Against Oakland, Masterson retired the first five hitters on ground balls before striking out Hiroyuki Nakajima to end his outing.
Ubaldo Jimenez followed Masterson and allowed two hits, walked one and struck out two in his first two spring innings.
"Last year, even in spring training, I couldn't do anything right," said Jimenez, working with his fourth pitching coach in less than two full seasons since joining the Indians. "As a pitcher, you never want to give up runs at any time, but in spring training you work on things. I will work on keeping that shoulder right and not worry about other things."
All seven candidates for the Indians' rotation – Masterson, Jimenez, Brett Myers, Carlos Carrasco, Daisuke Matsuzaka, Trevor Bauer and Scott Kazmir – have pitched two innings in the team's first five games over four days. Only Myers and Carrasco surrendered any runs.
Matt Carson, who hit 14 homers for Triple-A Columbus last season, homered to straightaway center for the Indians in the sixth off Sonny Gray. Yan Gomes also homered.
Left-hander Andrew Werner, who at best may make the roster as a long reliever after being traded from San Diego to Oakland in November, started and allowed an unearned run on a walk in two hitless innings.

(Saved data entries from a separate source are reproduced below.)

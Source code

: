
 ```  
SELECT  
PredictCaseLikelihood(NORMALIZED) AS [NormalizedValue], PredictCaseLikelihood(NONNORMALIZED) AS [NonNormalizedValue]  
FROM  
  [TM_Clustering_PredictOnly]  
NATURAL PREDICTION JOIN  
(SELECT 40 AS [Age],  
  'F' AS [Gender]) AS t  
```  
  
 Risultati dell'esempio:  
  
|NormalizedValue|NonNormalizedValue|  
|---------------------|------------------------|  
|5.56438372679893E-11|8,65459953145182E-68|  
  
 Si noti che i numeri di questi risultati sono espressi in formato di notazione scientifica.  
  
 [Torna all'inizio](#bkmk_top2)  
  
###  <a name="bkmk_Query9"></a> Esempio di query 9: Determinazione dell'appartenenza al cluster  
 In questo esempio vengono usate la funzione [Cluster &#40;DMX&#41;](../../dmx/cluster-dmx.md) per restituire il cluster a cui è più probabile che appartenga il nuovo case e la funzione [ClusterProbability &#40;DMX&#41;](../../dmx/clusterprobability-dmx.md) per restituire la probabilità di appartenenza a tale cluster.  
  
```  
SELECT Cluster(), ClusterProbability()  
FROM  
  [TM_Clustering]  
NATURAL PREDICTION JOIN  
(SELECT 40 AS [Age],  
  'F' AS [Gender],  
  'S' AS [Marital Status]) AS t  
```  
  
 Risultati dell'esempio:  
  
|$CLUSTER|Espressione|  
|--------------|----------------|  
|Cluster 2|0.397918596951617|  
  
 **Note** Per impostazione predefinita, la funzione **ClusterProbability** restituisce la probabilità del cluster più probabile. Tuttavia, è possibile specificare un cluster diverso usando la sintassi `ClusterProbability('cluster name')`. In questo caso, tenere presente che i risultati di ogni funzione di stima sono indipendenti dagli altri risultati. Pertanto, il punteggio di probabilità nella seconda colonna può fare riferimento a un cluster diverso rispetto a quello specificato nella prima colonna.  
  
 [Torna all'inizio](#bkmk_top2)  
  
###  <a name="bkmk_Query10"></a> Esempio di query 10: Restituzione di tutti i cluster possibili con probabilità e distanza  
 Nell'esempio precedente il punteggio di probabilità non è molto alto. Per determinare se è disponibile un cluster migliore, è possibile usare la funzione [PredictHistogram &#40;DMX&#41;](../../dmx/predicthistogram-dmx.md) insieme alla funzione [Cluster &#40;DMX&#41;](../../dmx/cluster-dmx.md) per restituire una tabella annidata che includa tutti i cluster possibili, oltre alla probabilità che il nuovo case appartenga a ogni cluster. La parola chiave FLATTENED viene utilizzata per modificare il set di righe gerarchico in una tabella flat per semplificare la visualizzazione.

Shane Peterson hit a two-run homer in the sixth for Oakland against Matt Capps, who signed a minor league contract with the Indians after converting 14 of 15 save chances in an injury-filled 2012 season.
Michael Choice, Oakland's first-round pick in 2010, homered in the seventh.

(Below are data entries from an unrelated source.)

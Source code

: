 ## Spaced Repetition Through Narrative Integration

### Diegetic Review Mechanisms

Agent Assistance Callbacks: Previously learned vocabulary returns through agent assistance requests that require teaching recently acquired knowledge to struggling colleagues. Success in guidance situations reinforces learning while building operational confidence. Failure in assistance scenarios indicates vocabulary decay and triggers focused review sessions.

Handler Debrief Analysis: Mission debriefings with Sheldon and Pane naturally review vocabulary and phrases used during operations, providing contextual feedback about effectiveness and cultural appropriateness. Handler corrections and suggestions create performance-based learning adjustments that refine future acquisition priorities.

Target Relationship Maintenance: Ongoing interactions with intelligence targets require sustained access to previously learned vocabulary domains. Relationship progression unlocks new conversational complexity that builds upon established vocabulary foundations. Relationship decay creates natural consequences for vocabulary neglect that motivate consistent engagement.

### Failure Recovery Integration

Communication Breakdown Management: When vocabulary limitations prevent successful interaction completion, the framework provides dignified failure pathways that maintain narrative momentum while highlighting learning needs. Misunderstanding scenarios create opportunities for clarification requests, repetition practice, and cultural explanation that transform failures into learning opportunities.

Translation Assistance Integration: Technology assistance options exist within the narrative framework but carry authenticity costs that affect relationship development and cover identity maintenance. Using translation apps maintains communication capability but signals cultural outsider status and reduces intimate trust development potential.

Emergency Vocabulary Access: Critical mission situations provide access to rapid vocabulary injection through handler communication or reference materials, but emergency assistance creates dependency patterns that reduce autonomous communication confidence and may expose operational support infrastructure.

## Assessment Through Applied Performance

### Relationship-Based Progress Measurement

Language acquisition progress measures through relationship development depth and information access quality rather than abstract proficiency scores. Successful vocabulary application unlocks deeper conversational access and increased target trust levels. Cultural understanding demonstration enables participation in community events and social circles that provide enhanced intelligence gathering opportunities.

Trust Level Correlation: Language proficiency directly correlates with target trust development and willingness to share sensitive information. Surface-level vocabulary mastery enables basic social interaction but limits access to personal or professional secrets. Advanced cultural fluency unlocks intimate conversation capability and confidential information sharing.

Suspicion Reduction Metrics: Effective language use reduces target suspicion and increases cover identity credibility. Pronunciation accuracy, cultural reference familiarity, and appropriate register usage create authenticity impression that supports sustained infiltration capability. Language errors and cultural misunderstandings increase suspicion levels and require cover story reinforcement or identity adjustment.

"He's been swinging the bat awfully well and he's playing a good center field," A's manager Bob Melvin said.
NOTES: Indians 3B Ryan Raburn had an RBI single in the third inning, giving him six RBIs in his four games to go with three home runs and a .750 batting average (6 for 8). ... A's LHP Hideki Okajima, a non-roster invitee to camp, pitched the fourth. He walked the leadoff hitter and surrendered a one-out double before getting out of trouble with a pair of groundballs. Okajima was 0-2 with nine saves and a 0.94 ERA for his Japanese team last year. He was 17-8 with six saves and a 3.11 ERA in 261 appearances for the Boston Red Sox from 2007-11.